“The Francis Naranjo Foundation is a cultural exchange project that revolves around experimentation and dynamism, maintaining an important link with South America, due to our social and cultural closeness.” These are the words of the artist from Gran Canaria Francis Orange, that gives its name to the foundation, on the objective of the new headquarters that, under a collaboration agreement with the City Council of Las Palmas de Gran Canaria (Spain), will be inaugurated this Saturday, June 4, at 7:00 p.m., in the Avenida Primero de Mayo No. 63.
This inaugural act will be with the Black exhibition that includes a list of 17 international artists from eight countries and four continents and in which that intention of ties with Latin America and Africa materializes through contemporary creation in various formats such as photography, painting, sculpture, audiovisual, or performance. Lecuona and Hernández, Mamadou Gomis, Teresa Correa, Liliana Zapata or Dado Nadi Jessica are some of the authors. The exhibition will be open until August 29 with hours from Monday to Friday from 10:00 a.m. to 1:30 p.m. and from 5:00 p.m. to 8:30 p.m. and Saturdays from 11:00 a.m. to 2:00 p.m.
«Here we will try to generate temporary exhibitions with links to these two continents basically», adds the artist. This had already materialized in the exhibitions that Naranjo had made in the Mata Castle Museum previously, so the current objective “is to continue delving with our own headquarters and that we can commit ourselves to other circumstances that were previously complex or alien to us”. The reason why it is opening now is because “generating a cultural project is complex, we have been developing it for years, and now the time has come to be able to enter into this circumstance of having physical space.

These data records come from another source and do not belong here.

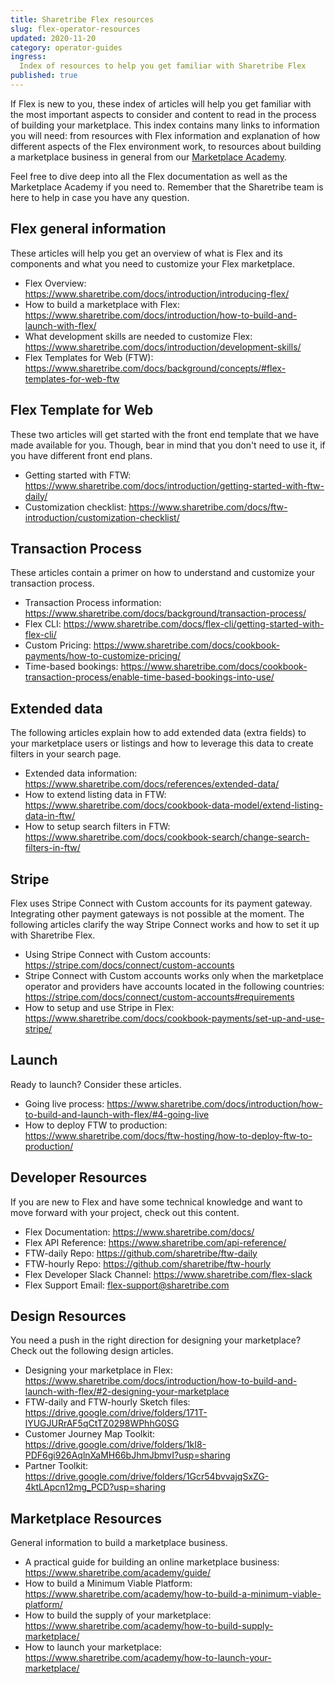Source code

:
 ```yaml
---
title: Sharetribe Flex resources
slug: flex-operator-resources
updated: 2020-11-20
category: operator-guides
ingress:
  Index of resources to help you get familiar with Sharetribe Flex
published: true
---
```


If Flex is new to you, these index of articles will help you get
familiar with the most important aspects to consider and content to read
in the process of building your marketplace. This index contains many
links to information you will need: from resources with Flex information
and explanation of how different aspects of the Flex environment work,
to resources about building a marketplace business in general from our
[Marketplace Academy](https://www.sharetribe.com/academy).

Feel free to dive deep into all the Flex documentation as well as the
Marketplace Academy if you need to. Remember that the Sharetribe team is
here to help in case you have any question.

## Flex general information

These articles will help you get an overview of what is Flex and its
components and what you need to customize your Flex marketplace.

- Flex Overview:
  https://www.sharetribe.com/docs/introduction/introducing-flex/
- How to build a marketplace with Flex:
  https://www.sharetribe.com/docs/introduction/how-to-build-and-launch-with-flex/
- What development skills are needed to customize Flex:
  https://www.sharetribe.com/docs/introduction/development-skills/
- Flex Templates for Web (FTW):
  https://www.sharetribe.com/docs/background/concepts/#flex-templates-for-web-ftw

## Flex Template for Web

These two articles will get started with the front end template that we
have made available for you. Though, bear in mind that you don't need to
use it, if you have different front end plans.

- Getting started with FTW:
  https://www.sharetribe.com/docs/introduction/getting-started-with-ftw-daily/
- Customization checklist:
  https://www.sharetribe.com/docs/ftw-introduction/customization-checklist/

## Transaction Process

These articles contain a primer on how to understand and customize your
transaction process.

- Transaction Process information:
  https://www.sharetribe.com/docs/background/transaction-process/
- Flex CLI:
  https://www.sharetribe.com/docs/flex-cli/getting-started-with-flex-cli/
- Custom Pricing:
  https://www.sharetribe.com/docs/cookbook-payments/how-to-customize-pricing/
- Time-based bookings:
  https://www.sharetribe.com/docs/cookbook-transaction-process/enable-time-based-bookings-into-use/

## Extended data

The following articles explain how to add extended data (extra fields)
to your marketplace users or listings and how to leverage this data to
create filters in your search page.

- Extended data information:
  https://www.sharetribe.com/docs/references/extended-data/
- How to extend listing data in FTW:
  https://www.sharetribe.com/docs/cookbook-data-model/extend-listing-data-in-ftw/
- How to setup search filters in FTW:
  https://www.sharetribe.com/docs/cookbook-search/change-search-filters-in-ftw/

## Stripe

Flex uses Stripe Connect with Custom accounts for its payment gateway.
Integrating other payment gateways is not possible at the moment. The
following articles clarify the way Stripe Connect works and how to set
it up with Sharetribe Flex.

- Using Stripe Connect with Custom accounts:
  https://stripe.com/docs/connect/custom-accounts
- Stripe Connect with Custom accounts works only when the marketplace
  operator and providers have accounts located in the following
  countries:
  https://stripe.com/docs/connect/custom-accounts#requirements
- How to setup and use Stripe in Flex:
  https://www.sharetribe.com/docs/cookbook-payments/set-up-and-use-stripe/

## Launch

Ready to launch? Consider these articles.

- Going live process:
  https://www.sharetribe.com/docs/introduction/how-to-build-and-launch-with-flex/#4-going-live
- How to deploy FTW to production:
  https://www.sharetribe.com/docs/ftw-hosting/how-to-deploy-ftw-to-production/

## Developer Resources

If you are new to Flex and have some technical knowledge and want to
move forward with your project, check out this content.

- Flex Documentation: https://www.sharetribe.com/docs/
- Flex API Reference: https://www.sharetribe.com/api-reference/
- FTW-daily Repo: https://github.com/sharetribe/ftw-daily
- FTW-hourly Repo: https://github.com/sharetribe/ftw-hourly
- Flex Developer Slack Channel: https://www.sharetribe.com/flex-slack
- Flex Support Email: flex-support@sharetribe.com

## Design Resources

You need a push in the right direction for designing your marketplace?
Check out the following design articles.

- Designing your marketplace in Flex:
  https://www.sharetribe.com/docs/introduction/how-to-build-and-launch-with-flex/#2-designing-your-marketplace
- FTW-daily and FTW-hourly Sketch files:
  https://drive.google.com/drive/folders/171T-lYUGJURrAF5qCtTZ0298WPhhG0SG
- Customer Journey Map Toolkit:
  https://drive.google.com/drive/folders/1kI8-PDF6gi926AqlnXaMH66bJhmJbmvI?usp=sharing
- Partner Toolkit:
  https://drive.google.com/drive/folders/1Gcr54bvvajqSxZG-4ktLApcn12mg_PCD?usp=sharing

## Marketplace Resources

General information to build a marketplace business.

- A practical guide for building an online marketplace business:
  https://www.sharetribe.com/academy/guide/
- How to build a Minimum Viable Platform:
  https://www.sharetribe.com/academy/how-to-build-a-minimum-viable-platform/
- How to build the supply of your marketplace:
  https://www.sharetribe.com/academy/how-to-build-supply-marketplace/
- How to launch your marketplace:
  https://www.sharetribe.com/academy/how-to-launch-your-marketplace/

It has been a process of years that culminates now with this alternative. The current exhibition reflects on the current political and health circumstances “and from that dark side show those wounds to try to heal them.” The link that connects all the pieces is black and they all talk about that dark side, which in reality are «those circumstances that often annihilate us such as gender violence, identity, disappeared from the civil war, childhood and adolescent education, the situation in first world countries where young people interact in a different way, the ecosystem, landscape or ritual”, he adds. Therefore, “it can be understood as a single block from a single reflection.”

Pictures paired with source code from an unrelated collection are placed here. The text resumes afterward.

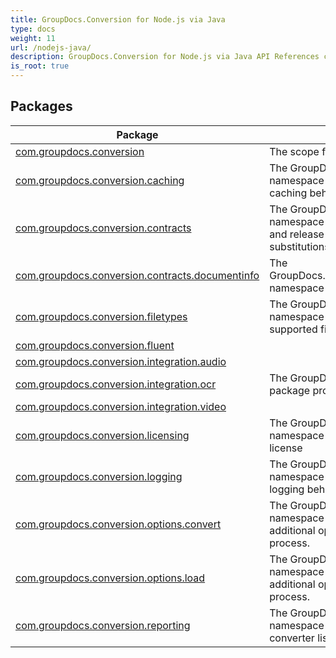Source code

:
 ```yaml
---
title: GroupDocs.Conversion for Node.js via Java
type: docs
weight: 11
url: /nodejs-java/
description: GroupDocs.Conversion for Node.js via Java API References contain examples, code snippets, and API documentation. It provides packages, classes, interfaces, and other API details.
is_root: true
---
```

## Packages
| Package | Description |
| --- | --- |
| [com.groupdocs.conversion](./com.groupdocs.conversion) | The scope for GroupDocs.Conversion classes |
| [com.groupdocs.conversion.caching](./com.groupdocs.conversion.caching) | The GroupDocs.Conversion.Caching namespace provides classes for customizing caching behaviour. |
| [com.groupdocs.conversion.contracts](./com.groupdocs.conversion.contracts) | The GroupDocs.Conversion.Contracts namespace provides members to instantiate and release output document, manage font substitutions etc. |
| [com.groupdocs.conversion.contracts.documentinfo](./com.groupdocs.conversion.contracts.documentinfo) | The GroupDocs.Conversion.Contracts.Documentinfo namespace provides metadata for a document. |
| [com.groupdocs.conversion.filetypes](./com.groupdocs.conversion.filetypes) | The GroupDocs.Conversion.FileTypes namespace provides classes which represent supported file types. |
| [com.groupdocs.conversion.fluent](./com.groupdocs.conversion.fluent) |  |
| [com.groupdocs.conversion.integration.audio](./com.groupdocs.conversion.integration.audio) |  |
| [com.groupdocs.conversion.integration.ocr](./com.groupdocs.conversion.integration.ocr) | The GroupDocs.Conversion.Integration.Ocr package provides metadata for a OCR. |
| [com.groupdocs.conversion.integration.video](./com.groupdocs.conversion.integration.video) |  |
| [com.groupdocs.conversion.licensing](./com.groupdocs.conversion.licensing) | The GroupDocs.Conversion.Legacy.Licensing namespace provides classes for applying of the license |
| [com.groupdocs.conversion.logging](./com.groupdocs.conversion.logging) | The GroupDocs.Conversion.Logging namespace provides classes for customizing logging behaviour. |
| [com.groupdocs.conversion.options.convert](./com.groupdocs.conversion.options.convert) | The GroupDocs.Conversion.Options.Convert namespace provides classes to specify additional options for document conversion process. |
| [com.groupdocs.conversion.options.load](./com.groupdocs.conversion.options.load) | The GroupDocs.Conversion.Options.Load namespace provides classes to specify additional options for document loading process. |
| [com.groupdocs.conversion.reporting](./com.groupdocs.conversion.reporting) | The GroupDocs.Conversion.Options.Load namespace provides classes to implement converter listening. |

Each piece has a conceptual density and a narrative “that I consider interesting to assess better through dialogue with the rest of the works,” adds Naranjo. “And we have three different spaces so the pieces have been distributed throughout the different rooms, generating a route in such a way that one piece complements another so that the viewer draws a conclusion from the exhibition as a whole and not anecdotally around specific pieces». Although occasionally “we are going to make my work visible, the fundamental thing will be the programming of other artists.”
Thus, in the next exhibition there will be two artists from Chile who are working expressly for these spaces. “Right now I am going to curate a large exhibition at the Mud Museum in Paraguay and next year we have an exhibition of artists from this country. The attitude is with my contacts to generate links with which we can materialize them in exhibition contexts. And that Canarian artists can move to other contexts since we have collaboration agreements with other institutions».